§ What needs to be done
The line containing "Fatto ciò riavviamo" marks where copying starts, so set down that line and each one after it exactly, through the end of the records.

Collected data
--------
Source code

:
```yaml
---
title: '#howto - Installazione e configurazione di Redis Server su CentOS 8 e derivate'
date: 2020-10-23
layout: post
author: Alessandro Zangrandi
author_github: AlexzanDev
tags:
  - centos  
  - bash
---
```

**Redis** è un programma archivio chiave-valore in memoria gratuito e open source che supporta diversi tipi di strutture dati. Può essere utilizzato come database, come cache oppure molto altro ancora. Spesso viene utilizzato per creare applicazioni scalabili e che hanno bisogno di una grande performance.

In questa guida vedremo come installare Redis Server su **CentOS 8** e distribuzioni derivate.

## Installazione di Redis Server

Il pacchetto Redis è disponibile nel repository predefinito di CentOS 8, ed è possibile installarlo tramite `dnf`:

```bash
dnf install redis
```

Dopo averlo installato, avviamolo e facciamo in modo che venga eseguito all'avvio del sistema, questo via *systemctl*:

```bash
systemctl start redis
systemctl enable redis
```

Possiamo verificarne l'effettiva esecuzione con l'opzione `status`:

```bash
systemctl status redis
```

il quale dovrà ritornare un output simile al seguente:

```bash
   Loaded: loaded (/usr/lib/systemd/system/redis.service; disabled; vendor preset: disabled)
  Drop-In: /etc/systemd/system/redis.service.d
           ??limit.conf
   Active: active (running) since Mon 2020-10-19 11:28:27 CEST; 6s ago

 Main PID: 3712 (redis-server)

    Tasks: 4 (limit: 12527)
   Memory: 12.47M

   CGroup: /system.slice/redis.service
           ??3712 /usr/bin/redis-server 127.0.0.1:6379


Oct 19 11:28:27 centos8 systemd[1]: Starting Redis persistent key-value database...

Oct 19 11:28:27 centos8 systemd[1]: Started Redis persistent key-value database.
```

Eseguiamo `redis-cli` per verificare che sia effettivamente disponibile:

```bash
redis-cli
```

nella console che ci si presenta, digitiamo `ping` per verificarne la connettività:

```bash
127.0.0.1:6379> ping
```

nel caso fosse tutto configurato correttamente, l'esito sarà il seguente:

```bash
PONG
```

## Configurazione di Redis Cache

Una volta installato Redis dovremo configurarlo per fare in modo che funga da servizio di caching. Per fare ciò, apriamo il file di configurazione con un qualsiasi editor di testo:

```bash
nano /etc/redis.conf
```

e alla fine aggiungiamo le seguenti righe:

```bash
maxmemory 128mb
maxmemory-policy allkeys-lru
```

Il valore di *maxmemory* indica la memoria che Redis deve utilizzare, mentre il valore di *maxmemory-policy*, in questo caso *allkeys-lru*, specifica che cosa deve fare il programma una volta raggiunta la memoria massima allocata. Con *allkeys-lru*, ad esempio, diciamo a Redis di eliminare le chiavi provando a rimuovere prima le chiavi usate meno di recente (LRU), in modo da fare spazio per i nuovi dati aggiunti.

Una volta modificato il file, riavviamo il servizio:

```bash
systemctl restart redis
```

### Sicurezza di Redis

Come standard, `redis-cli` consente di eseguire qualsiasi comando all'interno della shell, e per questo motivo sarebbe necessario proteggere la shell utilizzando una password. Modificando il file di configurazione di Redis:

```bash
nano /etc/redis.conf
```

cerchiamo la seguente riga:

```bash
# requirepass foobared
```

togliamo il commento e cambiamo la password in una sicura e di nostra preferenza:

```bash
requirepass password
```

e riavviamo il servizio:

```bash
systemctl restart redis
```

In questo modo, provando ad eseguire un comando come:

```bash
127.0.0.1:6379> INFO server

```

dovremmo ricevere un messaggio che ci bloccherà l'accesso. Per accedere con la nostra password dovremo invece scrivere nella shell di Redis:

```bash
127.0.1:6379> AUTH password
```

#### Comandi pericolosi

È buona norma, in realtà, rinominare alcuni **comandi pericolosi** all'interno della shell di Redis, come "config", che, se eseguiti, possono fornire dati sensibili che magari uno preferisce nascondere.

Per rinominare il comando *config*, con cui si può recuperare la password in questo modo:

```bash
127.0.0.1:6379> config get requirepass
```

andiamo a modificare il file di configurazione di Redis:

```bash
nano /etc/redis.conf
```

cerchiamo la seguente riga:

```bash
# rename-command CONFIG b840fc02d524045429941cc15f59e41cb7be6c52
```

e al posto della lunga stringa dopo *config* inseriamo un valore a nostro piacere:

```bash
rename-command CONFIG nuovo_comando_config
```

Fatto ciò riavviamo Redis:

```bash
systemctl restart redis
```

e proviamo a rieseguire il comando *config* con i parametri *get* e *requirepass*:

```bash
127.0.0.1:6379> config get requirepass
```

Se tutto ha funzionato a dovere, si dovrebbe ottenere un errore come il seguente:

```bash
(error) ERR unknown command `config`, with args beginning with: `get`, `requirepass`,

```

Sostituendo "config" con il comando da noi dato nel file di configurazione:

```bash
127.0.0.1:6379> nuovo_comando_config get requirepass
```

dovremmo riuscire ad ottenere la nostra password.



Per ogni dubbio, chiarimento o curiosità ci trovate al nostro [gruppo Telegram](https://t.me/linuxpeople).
--------
§ Response
Fatto ciò riavviamo Redis:

```bash
systemctl restart redis
```

e proviamo a rieseguire il comando *config* con i parametri *get* e *requirepass*:

```bash
127.0.0.1:6379> config get requirepass
```

Se tutto ha funzionato a dovere, si dovrebbe ottenere un errore come il seguente:

```bash
(error) ERR unknown command `config`, with args beginning with: `get`, `requirepass`,

```

Sostituendo "config" con il comando da noi dato nel file di configurazione:

```bash
127.0.0.1:6379> nuovo_comando_config get requirepass
```

dovremmo riuscire ad ottenere la nostra password.



Per ogni dubbio, chiarimento o curiosità ci trovate al nostro [gruppo Telegram](https://t.me/linuxpeople).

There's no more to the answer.